Sunday, July 24, 2011

showing up - revelation 3:20

...If anyone hears my voice and opens the door, I will come in to him and eat with him, and he with me.

Today 3 1/2 year old Margaret (who is transitioning out of naps) fell asleep on a chair in the living room. She woke up after only 1/2 hour, apparently out of a nightmare, screaming. This escalated into a full on temper tantrum lasting nearly 45 minutes. At some point she calmed down and asked for an apple. I washed & peeled one and handed it to her. Her younger brother did something to set her off again and she threw the apple. At this point I was out of sympathy and furiously began kneading pizza dough for dinner. Margaret eventually picked up her apple and wandered back to the living room chair, where she began screaming that her apple was yucky now. I said, "Margaret, come here & I will wash your apple for you." She responded with a barely coherent "NO! YOU COME HERE!"

At this point, as I was praying to be the graceful, calm, peaceful, understanding parent I've read about, something dawned on me. How many times have I been frustrated with whatever situation in life and sat screaming to God to show up? And in those anxious moments, how many times have I, pouting, refused to come to him? How often I've asked him why this or why that and not picked up the bible AND COME TO HIM? How often has he stood there, waiting for me, so he can wash away the dirt? I sit in the dark and allow satan to poke at me while I pout and cry and ask God to show up. But I don't get up, pick up the word, and quiet myself in order to listen to the one who loves me.

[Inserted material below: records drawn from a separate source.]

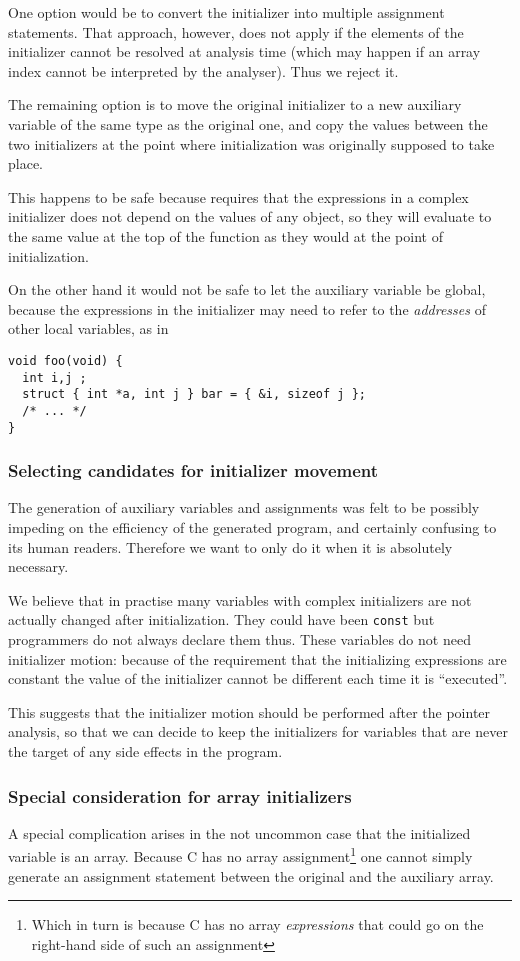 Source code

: \begin{docpart}
One option would be to convert the initializer into multiple
assignment statements. That approach, however, does not apply
if the elements of the initializer cannot be resolved at analysis
time (which may happen if an array index cannot be interpreted by
the analyser). Thus we reject it.

The remaining option is to move the original initializer to a new
auxiliary variable of the same type as the original one, and copy
the values between the two initializers at the point where
initialization was originally supposed to take place.

This happens to be safe because \ansiC requires that the
expressions in a complex initializer does not depend on the
values of any object, so they will evaluate to the same value
at the top of the function as they would at the point of
initialization.

On the other hand it would not be safe to let the auxiliary
variable be global, because the expressions in the initializer may
need to refer to the \emph{addresses} of other local variables, as in
\begin{verbatim}
void foo(void) {
  int i,j ;
  struct { int *a, int j } bar = { &i, sizeof j };
  /* ... */
}
\end{verbatim}

\subsubsection{Selecting candidates for initializer movement}
The generation of auxiliary variables and assignments was felt
to be possibly impeding on the efficiency of the generated program,
and certainly confusing to its human readers. Therefore we want
to only do it when it is absolutely necessary.

We believe that in practise many variables with complex initializers
are not actually changed after initialization. They could have been
\texttt{const} but programmers do not always declare them thus.
These variables do not need initializer motion: because of the
requirement that the initializing expressions are constant the
value of the initializer cannot be different each time it is
``executed''.

This suggests that the initializer motion should be performed
after the pointer analysis, so that we can decide to keep
the initializers for variables that are never the target of
any side effects in the program.

\subsubsection{Special consideration for array initializers}
A special complication arises in the not uncommon case that the
initialized variable is an array. Because C has no array assignment\footnote
{Which in turn is because C has no array \emph{expressions} that
could go on the right-hand side of such an assignment} one cannot
simply generate an assignment statement between the original and
the auxiliary array.


\end{docpart}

So many things I learn from these little ones. I pray, Dear Father, that you allow these lessons to make me the mommy you made me to be. Thank you for always remind me to chin up & turn to the light. For teaching me to recognize and focus on your light in all the darkness. I pray that you would shine brightly in our home, even & especially in the dark moments.

All is grace.

in your light do we see light - psalm 36:9b

I am prone to navel gazing; to overwhelming, kicking & screaming fits of anxiety. I am not proud of these moments. They are debilitating & render me barely able to get the kids & me through the day.
But I know something to be true. God, the creator of the universe, keeps all my tears in a bottle. (Psalm 56:8) He hears my cries & understands. Better yet, he  already has it all taken care of. His plan is far greater than my shortsightedness could ever dream. Only in his perfect light are we able to see his path. Without him, there are only our own filters of experience. Each disappointment, worry, regret, arrogant thought, or angry comment only adds another shade to our darkness. Only when we allow him to remove these filters are we able to see through his eyes.
So how do I reconcile what my head knows but my heart doesn’t? I don’t really. I can’t do it myself. Only through time in his word & constant prayer can God work in me. I repeatedly fail at this, but I’m trying. I know he wants his light reflected in me. I know he wants my kids to see his light in my face, not a scowl. So I will praise him for allowing me to know his truths. I will praise him for being my light. And I will chin up & be of good cheer. I will make the decision to keep my face to him, even & especially when I don’t feel like it. And I know he will work in me for his good purpose & fill my life with his light.